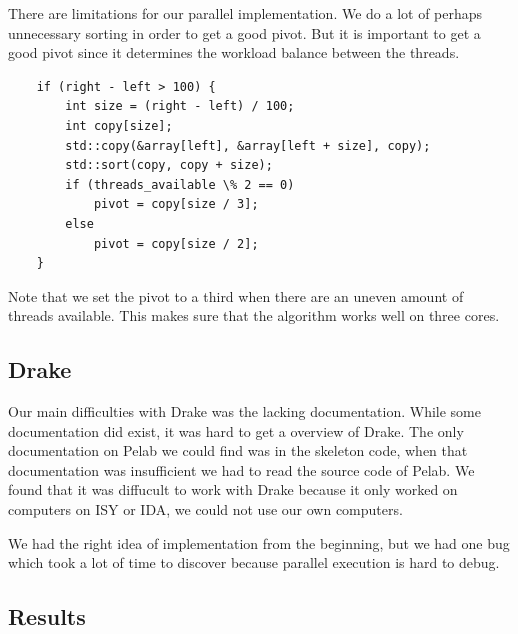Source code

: \documentclass[a4paper,12pt]{article}
\begin{document}
\begin{minipage}{\textwidth}
	There are limitations for our parallel implementation. We do a lot of perhaps unnecessary sorting in order to get a good pivot. But it is important to get a good pivot since it determines the workload balance between the threads.

  \begin{lstlisting}
	if (right - left > 100) {
		int size = (right - left) / 100;
		int copy[size];
		std::copy(&array[left], &array[left + size], copy);
		std::sort(copy, copy + size);
		if (threads_available \% 2 == 0)
			pivot = copy[size / 3];
		else
			pivot = copy[size / 2];
	}
  \end{lstlisting}

  Note that we set the pivot to a third when there are an uneven amount of threads available. This makes sure that the algorithm works well on three cores.
\end{minipage}
\subsection{Drake}

	Our main difficulties with Drake was the lacking documentation. While some documentation did exist, it was hard to get a overview of Drake. The only documentation on Pelab we could find was in the skeleton code, when that documentation was insufficient we had to read the source code of Pelab. We found that it was diffucult to work with Drake because it only worked on computers on ISY or IDA, we could not use our own computers.

	We had the right idea of implementation from the beginning, but we had one bug which took a lot of time to discover because parallel execution is hard to debug. 

\subsection{Results}
\end{document}
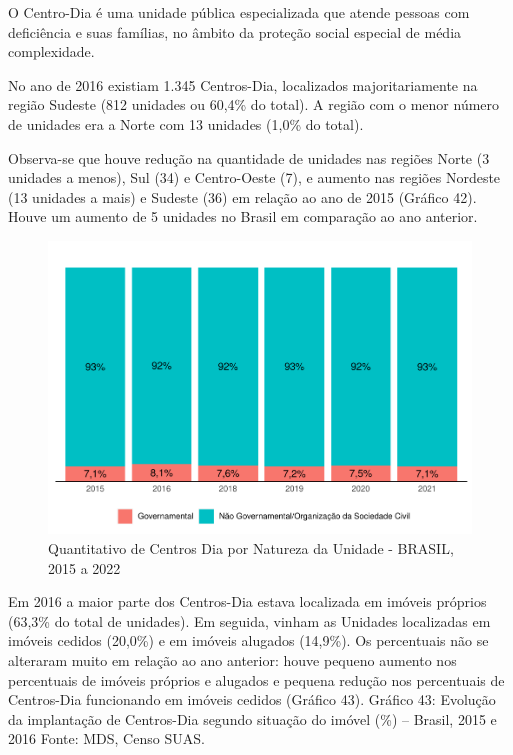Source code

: \documentclass[
  brazilian]{report}
\begin{document}
O Centro-Dia é uma unidade pública especializada que atende pessoas com
deficiência e suas famílias, no âmbito da proteção social especial de
média complexidade.

No ano de 2016 existiam 1.345 Centros-Dia, localizados majoritariamente
na região Sudeste (812 unidades ou 60,4\% do total). A região com o
menor número de unidades era a Norte com 13 unidades (1,0\% do total).

Observa-se que houve redução na quantidade de unidades nas regiões Norte
(3 unidades a menos), Sul (34) e Centro-Oeste (7), e aumento nas regiões
Nordeste (13 unidades a mais) e Sudeste (36) em relação ao ano de 2015
(Gráfico 42). Houve um aumento de 5 unidades no Brasil em comparação ao
ano anterior.

\begin{figure}
\includegraphics{Censo-SUAS-2022_files/figure-latex/cdia-natureza-1} \caption[Quantitativo de Centros Dia por Natureza da Unidade - BRASIL, 2015 a 2022]{Quantitativo de Centros Dia por Natureza da Unidade - BRASIL, 2015 a 2022}\label{fig:cdia-natureza}
\end{figure}

Em 2016 a maior parte dos Centros-Dia estava localizada em imóveis
próprios (63,3\% do total de unidades). Em seguida, vinham as Unidades
localizadas em imóveis cedidos (20,0\%) e em imóveis alugados (14,9\%).
Os percentuais não se alteraram muito em relação ao ano anterior: houve
pequeno aumento nos percentuais de imóveis próprios e alugados e pequena
redução nos percentuais de Centros-Dia funcionando em imóveis cedidos
(Gráfico 43). Gráfico 43: Evolução da implantação de Centros-Dia segundo
situação do imóvel (\%) -- Brasil, 2015 e 2016 Fonte: MDS, Censo SUAS.
\end{document}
****************
> [ASSIGNMENT]
Please write out all the data again word for word, but not the pictures.

> [TASK RESULT]
Source code

: \documentclass[a4paper,12pt]{article}
\begin{document}
\begin{minipage}{\textwidth}
	There are limitations for our parallel implementation. We do a lot of perhaps unnecessary sorting in order to get a good pivot. But it is important to get a good pivot since it determines the workload balance between the threads.

  \begin{lstlisting}
	if (right - left > 100) {
		int size = (right - left) / 100;
		int copy[size];
		std::copy(&array[left], &array[left + size], copy);
		std::sort(copy, copy + size);
		if (threads_available \% 2 == 0)
			pivot = copy[size / 3];
		else
			pivot = copy[size / 2];
	}
  \end{lstlisting}

  Note that we set the pivot to a third when there are an uneven amount of threads available. This makes sure that the algorithm works well on three cores.
\end{minipage}
\subsection{Drake}

	Our main difficulties with Drake was the lacking documentation. While some documentation did exist, it was hard to get a overview of Drake. The only documentation on Pelab we could find was in the skeleton code, when that documentation was insufficient we had to read the source code of Pelab. We found that it was diffucult to work with Drake because it only worked on computers on ISY or IDA, we could not use our own computers.

	We had the right idea of implementation from the beginning, but we had one bug which took a lot of time to discover because parallel execution is hard to debug. 

\subsection{Results}
\end{document}
Source code

: \documentclass[
  brazilian]{report}
\begin{document}
O Centro-Dia é uma unidade pública especializada que atende pessoas com
deficiência e suas famílias, no âmbito da proteção social especial de
média complexidade.

No ano de 2016 existiam 1.345 Centros-Dia, localizados majoritariamente
na região Sudeste (812 unidades ou 60,4\% do total). A região com o
menor número de unidades era a Norte com 13 unidades (1,0\% do total).

Observa-se que houve redução na quantidade de unidades nas regiões Norte
(3 unidades a menos), Sul (34) e Centro-Oeste (7), e aumento nas regiões
Nordeste (13 unidades a mais) e Sudeste (36) em relação ao ano de 2015
(Gráfico 42). Houve um aumento de 5 unidades no Brasil em comparação ao
ano anterior.

\begin{figure}
\includegraphics{Censo-SUAS-2022_files/figure-latex/cdia-natureza-1} \caption[Quantitativo de Centros Dia por Natureza da Unidade - BRASIL, 2015 a 2022]{Quantitativo de Centros Dia por Natureza da Unidade - BRASIL, 2015 a 2022}\label{fig:cdia-natureza}
\end{figure}

Em 2016 a maior parte dos Centros-Dia estava localizada em imóveis
próprios (63,3\% do total de unidades). Em seguida, vinham as Unidades
localizadas em imóveis cedidos (20,0\%) e em imóveis alugados (14,9\%).
Os percentuais não se alteraram muito em relação ao ano anterior: houve
pequeno aumento nos percentuais de imóveis próprios e alugados e pequena
redução nos percentuais de Centros-Dia funcionando em imóveis cedidos
(Gráfico 43). Gráfico 43: Evolução da implantação de Centros-Dia segundo
situação do imóvel (\%) -- Brasil, 2015 e 2016 Fonte: MDS, Censo SUAS.
\end{document}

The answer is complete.